*** Block opens ***

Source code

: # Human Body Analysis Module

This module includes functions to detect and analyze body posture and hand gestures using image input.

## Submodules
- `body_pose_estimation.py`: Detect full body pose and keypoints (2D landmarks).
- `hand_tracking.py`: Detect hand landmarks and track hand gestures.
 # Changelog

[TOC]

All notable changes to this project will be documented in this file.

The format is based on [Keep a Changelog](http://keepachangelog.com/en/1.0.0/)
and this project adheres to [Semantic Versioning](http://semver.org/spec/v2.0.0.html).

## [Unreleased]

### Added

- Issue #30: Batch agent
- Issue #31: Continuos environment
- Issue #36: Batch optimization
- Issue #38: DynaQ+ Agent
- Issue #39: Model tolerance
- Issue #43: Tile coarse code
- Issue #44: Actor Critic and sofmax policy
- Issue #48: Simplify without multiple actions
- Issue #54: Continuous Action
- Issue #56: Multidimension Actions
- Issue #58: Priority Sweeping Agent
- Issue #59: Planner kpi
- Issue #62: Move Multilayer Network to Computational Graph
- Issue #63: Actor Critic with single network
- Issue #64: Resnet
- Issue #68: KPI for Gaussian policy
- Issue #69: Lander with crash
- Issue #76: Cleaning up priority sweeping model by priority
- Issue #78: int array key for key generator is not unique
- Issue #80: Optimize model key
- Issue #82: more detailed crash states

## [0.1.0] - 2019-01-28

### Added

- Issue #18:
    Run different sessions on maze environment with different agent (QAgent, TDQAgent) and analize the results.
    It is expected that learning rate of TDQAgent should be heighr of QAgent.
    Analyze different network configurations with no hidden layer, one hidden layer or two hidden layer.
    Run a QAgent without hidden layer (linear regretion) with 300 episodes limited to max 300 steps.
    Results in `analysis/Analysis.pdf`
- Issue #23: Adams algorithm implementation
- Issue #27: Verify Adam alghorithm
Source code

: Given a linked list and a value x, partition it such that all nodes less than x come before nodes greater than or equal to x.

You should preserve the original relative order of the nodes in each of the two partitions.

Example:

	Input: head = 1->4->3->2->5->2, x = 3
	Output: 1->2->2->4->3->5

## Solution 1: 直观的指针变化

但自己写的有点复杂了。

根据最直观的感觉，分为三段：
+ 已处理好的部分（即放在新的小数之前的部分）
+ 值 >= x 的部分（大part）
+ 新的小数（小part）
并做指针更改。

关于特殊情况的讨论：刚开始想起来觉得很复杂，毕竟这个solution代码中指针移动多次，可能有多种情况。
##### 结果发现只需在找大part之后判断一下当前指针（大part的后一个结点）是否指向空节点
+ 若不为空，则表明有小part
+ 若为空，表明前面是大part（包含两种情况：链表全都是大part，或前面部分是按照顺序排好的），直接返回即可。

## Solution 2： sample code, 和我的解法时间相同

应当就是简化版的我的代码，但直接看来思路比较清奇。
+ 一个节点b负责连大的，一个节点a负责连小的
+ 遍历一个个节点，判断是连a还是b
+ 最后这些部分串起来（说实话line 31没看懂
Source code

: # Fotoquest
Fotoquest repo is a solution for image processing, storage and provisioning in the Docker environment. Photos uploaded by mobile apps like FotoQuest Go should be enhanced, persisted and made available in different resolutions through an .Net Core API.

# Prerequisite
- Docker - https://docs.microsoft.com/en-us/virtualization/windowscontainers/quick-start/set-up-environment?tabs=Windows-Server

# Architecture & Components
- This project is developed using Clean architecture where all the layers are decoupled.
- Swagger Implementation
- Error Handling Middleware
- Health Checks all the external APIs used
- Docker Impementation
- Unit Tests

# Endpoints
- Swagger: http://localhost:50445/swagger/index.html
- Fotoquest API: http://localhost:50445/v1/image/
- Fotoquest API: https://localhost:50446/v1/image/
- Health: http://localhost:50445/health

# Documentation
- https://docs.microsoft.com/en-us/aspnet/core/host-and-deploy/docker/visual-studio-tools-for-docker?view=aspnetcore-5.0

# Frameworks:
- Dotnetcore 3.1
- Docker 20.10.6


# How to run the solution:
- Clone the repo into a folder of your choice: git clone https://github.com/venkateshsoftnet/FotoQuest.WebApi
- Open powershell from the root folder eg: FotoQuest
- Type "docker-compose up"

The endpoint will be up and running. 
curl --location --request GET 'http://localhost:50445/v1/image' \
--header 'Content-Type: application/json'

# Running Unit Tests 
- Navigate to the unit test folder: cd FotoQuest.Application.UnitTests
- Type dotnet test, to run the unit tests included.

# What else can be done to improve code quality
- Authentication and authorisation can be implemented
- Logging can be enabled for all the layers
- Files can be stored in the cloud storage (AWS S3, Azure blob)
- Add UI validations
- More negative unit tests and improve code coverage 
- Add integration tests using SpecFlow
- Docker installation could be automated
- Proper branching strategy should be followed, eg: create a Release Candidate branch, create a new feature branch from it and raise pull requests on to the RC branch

*** Block closes ***
*** Block opens ***

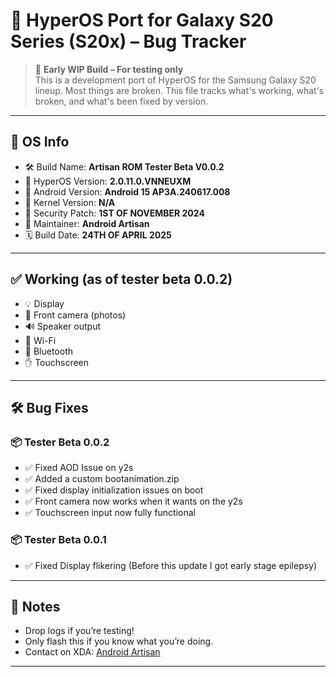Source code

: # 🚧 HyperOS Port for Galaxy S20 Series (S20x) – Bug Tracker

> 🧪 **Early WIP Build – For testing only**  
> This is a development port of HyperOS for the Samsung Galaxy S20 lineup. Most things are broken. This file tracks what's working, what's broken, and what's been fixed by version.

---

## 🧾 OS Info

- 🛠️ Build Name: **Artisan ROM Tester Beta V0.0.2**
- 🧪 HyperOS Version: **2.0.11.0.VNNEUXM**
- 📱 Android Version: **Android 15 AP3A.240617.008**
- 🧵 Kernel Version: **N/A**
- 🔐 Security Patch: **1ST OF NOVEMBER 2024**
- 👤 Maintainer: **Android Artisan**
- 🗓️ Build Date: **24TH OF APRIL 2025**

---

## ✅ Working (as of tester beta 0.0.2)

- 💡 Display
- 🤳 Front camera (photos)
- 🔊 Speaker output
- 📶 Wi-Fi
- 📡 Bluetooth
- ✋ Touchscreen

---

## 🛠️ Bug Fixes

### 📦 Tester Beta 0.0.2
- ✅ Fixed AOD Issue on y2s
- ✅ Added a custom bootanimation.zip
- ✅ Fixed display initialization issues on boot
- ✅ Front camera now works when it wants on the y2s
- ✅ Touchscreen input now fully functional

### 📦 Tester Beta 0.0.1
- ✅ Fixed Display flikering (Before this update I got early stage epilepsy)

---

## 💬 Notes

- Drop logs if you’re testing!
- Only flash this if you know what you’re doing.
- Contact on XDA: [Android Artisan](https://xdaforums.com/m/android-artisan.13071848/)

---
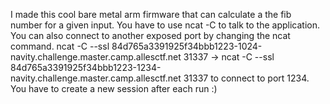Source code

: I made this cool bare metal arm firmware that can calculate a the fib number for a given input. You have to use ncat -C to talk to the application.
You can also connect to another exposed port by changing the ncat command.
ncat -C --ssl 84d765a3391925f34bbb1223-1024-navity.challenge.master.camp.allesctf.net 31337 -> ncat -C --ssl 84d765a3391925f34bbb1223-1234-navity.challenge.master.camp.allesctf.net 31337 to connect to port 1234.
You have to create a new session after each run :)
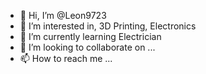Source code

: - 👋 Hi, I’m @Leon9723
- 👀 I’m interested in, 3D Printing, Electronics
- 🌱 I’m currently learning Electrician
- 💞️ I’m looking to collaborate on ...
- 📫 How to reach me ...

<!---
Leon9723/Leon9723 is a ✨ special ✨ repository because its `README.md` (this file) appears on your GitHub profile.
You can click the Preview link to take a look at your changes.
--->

*** Block closes ***
*** Block opens ***

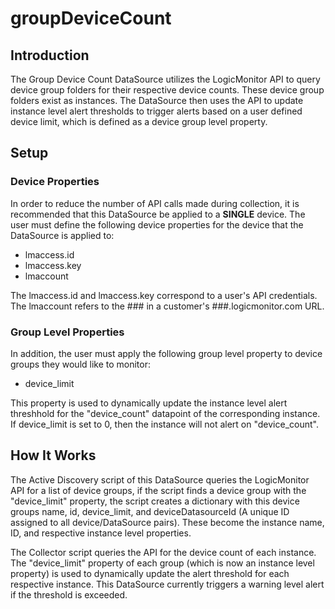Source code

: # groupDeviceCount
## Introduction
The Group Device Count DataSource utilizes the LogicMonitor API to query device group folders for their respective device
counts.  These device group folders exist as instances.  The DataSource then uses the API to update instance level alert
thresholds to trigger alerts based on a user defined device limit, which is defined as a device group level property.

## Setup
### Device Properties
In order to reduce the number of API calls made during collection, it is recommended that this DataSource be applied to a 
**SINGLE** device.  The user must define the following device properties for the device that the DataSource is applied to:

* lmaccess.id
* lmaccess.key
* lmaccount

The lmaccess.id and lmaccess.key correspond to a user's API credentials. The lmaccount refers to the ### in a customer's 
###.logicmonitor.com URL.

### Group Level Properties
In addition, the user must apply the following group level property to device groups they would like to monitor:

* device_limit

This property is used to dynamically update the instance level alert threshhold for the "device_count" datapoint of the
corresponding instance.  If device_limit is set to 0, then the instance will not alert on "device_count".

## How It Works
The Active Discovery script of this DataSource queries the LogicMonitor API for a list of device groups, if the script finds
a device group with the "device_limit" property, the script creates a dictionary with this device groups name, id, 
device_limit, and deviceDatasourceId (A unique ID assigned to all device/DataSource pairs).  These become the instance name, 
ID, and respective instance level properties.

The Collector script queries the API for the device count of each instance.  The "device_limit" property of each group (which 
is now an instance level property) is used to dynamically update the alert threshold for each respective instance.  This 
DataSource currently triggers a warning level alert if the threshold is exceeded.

*** Block closes ***

• **AIM OF THE TASK**: Within the listing above, print exactly the stretch beginning at the line that contains "## 🛠️ Bug Fixes" and finishing at the line that contains "Leon9723/Leon9723 is a", ends kept, pictures left out, and nothing more.

• **OUTPUT**:
## 🛠️ Bug Fixes

### 📦 Tester Beta 0.0.2
- ✅ Fixed AOD Issue on y2s
- ✅ Added a custom bootanimation.zip
- ✅ Fixed display initialization issues on boot
- ✅ Front camera now works when it wants on the y2s
- ✅ Touchscreen input now fully functional

### 📦 Tester Beta 0.0.1
- ✅ Fixed Display flikering (Before this update I got early stage epilepsy)

---

## 💬 Notes

- Drop logs if you’re testing!
- Only flash this if you know what you’re doing.
- Contact on XDA: [Android Artisan](https://xdaforums.com/m/android-artisan.13071848/)

---
Source code

: I made this cool bare metal arm firmware that can calculate a the fib number for a given input. You have to use ncat -C to talk to the application.
You can also connect to another exposed port by changing the ncat command.
ncat -C --ssl 84d765a3391925f34bbb1223-1024-navity.challenge.master.camp.allesctf.net 31337 -> ncat -C --ssl 84d765a3391925f34bbb1223-1234-navity.challenge.master.camp.allesctf.net 31337 to connect to port 1234.
You have to create a new session after each run :)
Source code

: - 👋 Hi, I’m @Leon9723
- 👀 I’m interested in, 3D Printing, Electronics
- 🌱 I’m currently learning Electrician
- 💞️ I’m looking to collaborate on ...
- 📫 How to reach me ...

<!---
Leon9723/Leon9723 is a ✨ special ✨ repository because its `README.md` (this file) appears on your GitHub profile.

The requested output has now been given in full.